> **Dataset extract**

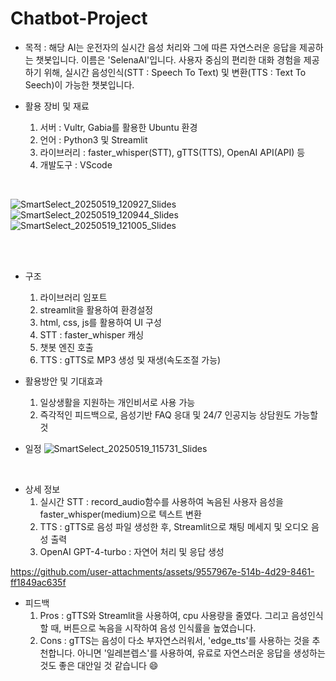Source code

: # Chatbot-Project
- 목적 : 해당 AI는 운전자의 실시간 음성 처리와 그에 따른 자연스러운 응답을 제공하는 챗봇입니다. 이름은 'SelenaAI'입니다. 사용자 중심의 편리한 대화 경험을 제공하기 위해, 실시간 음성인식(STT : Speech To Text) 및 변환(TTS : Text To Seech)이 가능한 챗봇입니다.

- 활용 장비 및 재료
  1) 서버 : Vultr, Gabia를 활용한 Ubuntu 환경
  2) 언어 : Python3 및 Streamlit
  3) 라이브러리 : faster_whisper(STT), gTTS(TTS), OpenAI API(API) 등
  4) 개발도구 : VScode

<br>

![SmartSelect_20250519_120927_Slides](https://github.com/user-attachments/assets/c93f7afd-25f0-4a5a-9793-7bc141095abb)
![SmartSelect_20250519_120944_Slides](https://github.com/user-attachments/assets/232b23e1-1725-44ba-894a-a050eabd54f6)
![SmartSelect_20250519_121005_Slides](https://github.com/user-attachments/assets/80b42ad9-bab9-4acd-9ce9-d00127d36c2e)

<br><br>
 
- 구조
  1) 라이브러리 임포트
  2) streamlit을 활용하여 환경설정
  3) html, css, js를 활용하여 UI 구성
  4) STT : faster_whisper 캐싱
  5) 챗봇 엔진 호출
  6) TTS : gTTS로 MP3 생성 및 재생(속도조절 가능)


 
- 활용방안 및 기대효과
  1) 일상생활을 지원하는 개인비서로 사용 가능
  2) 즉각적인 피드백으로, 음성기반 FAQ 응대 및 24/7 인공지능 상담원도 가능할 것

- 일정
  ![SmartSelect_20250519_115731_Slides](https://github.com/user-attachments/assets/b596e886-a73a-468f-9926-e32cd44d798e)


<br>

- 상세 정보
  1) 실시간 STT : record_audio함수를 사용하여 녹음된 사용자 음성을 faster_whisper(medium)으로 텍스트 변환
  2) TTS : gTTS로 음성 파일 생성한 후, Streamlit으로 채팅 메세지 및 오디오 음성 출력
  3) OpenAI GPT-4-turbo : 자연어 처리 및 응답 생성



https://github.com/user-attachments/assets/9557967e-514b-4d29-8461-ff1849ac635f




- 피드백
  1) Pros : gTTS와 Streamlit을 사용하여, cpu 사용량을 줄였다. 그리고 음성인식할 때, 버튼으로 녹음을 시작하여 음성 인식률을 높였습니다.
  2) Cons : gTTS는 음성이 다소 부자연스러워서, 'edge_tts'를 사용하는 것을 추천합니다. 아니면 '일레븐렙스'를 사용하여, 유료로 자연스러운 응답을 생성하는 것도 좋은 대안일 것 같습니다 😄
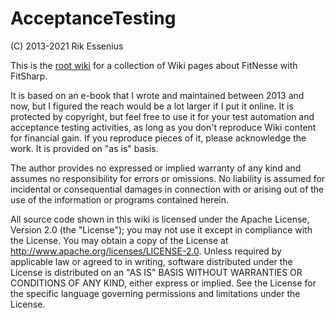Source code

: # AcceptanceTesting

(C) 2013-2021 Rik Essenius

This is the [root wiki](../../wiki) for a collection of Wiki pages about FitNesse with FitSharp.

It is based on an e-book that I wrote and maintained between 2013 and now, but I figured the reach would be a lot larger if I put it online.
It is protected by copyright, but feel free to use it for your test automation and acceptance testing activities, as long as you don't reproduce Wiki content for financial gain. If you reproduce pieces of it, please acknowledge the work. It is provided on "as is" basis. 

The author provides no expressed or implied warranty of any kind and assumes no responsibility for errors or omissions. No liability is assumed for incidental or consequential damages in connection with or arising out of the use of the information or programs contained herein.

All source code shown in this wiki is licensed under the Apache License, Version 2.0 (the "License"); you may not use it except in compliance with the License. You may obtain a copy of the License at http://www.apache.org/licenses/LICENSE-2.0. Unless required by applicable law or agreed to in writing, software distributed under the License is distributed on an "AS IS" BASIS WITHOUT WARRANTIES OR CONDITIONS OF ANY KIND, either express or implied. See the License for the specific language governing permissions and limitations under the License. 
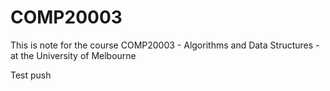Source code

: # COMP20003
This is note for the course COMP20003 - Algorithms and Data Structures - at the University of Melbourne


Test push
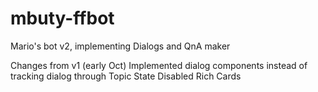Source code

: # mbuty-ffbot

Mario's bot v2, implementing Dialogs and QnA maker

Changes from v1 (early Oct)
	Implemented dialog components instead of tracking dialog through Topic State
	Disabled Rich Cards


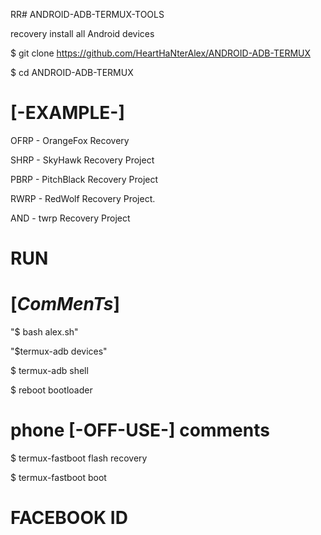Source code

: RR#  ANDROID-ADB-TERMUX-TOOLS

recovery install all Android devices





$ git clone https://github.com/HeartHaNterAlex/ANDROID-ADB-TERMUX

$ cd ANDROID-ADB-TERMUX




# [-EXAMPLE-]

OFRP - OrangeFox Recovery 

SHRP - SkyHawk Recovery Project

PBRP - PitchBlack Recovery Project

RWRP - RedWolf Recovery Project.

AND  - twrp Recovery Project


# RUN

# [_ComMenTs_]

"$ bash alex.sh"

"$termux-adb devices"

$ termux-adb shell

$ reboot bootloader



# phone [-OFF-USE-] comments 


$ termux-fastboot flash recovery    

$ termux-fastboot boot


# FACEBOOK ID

> **Exercise requirements**
Search the material for the string "assets" and return each line that has it.

> **Answer to this problem**
![SmartSelect_20250519_120927_Slides](https://github.com/user-attachments/assets/c93f7afd-25f0-4a5a-9793-7bc141095abb)
![SmartSelect_20250519_120944_Slides](https://github.com/user-attachments/assets/232b23e1-1725-44ba-894a-a050eabd54f6)
![SmartSelect_20250519_121005_Slides](https://github.com/user-attachments/assets/80b42ad9-bab9-4acd-9ce9-d00127d36c2e)
  ![SmartSelect_20250519_115731_Slides](https://github.com/user-attachments/assets/b596e886-a73a-468f-9926-e32cd44d798e)
https://github.com/user-attachments/assets/9557967e-514b-4d29-8461-ff1849ac635f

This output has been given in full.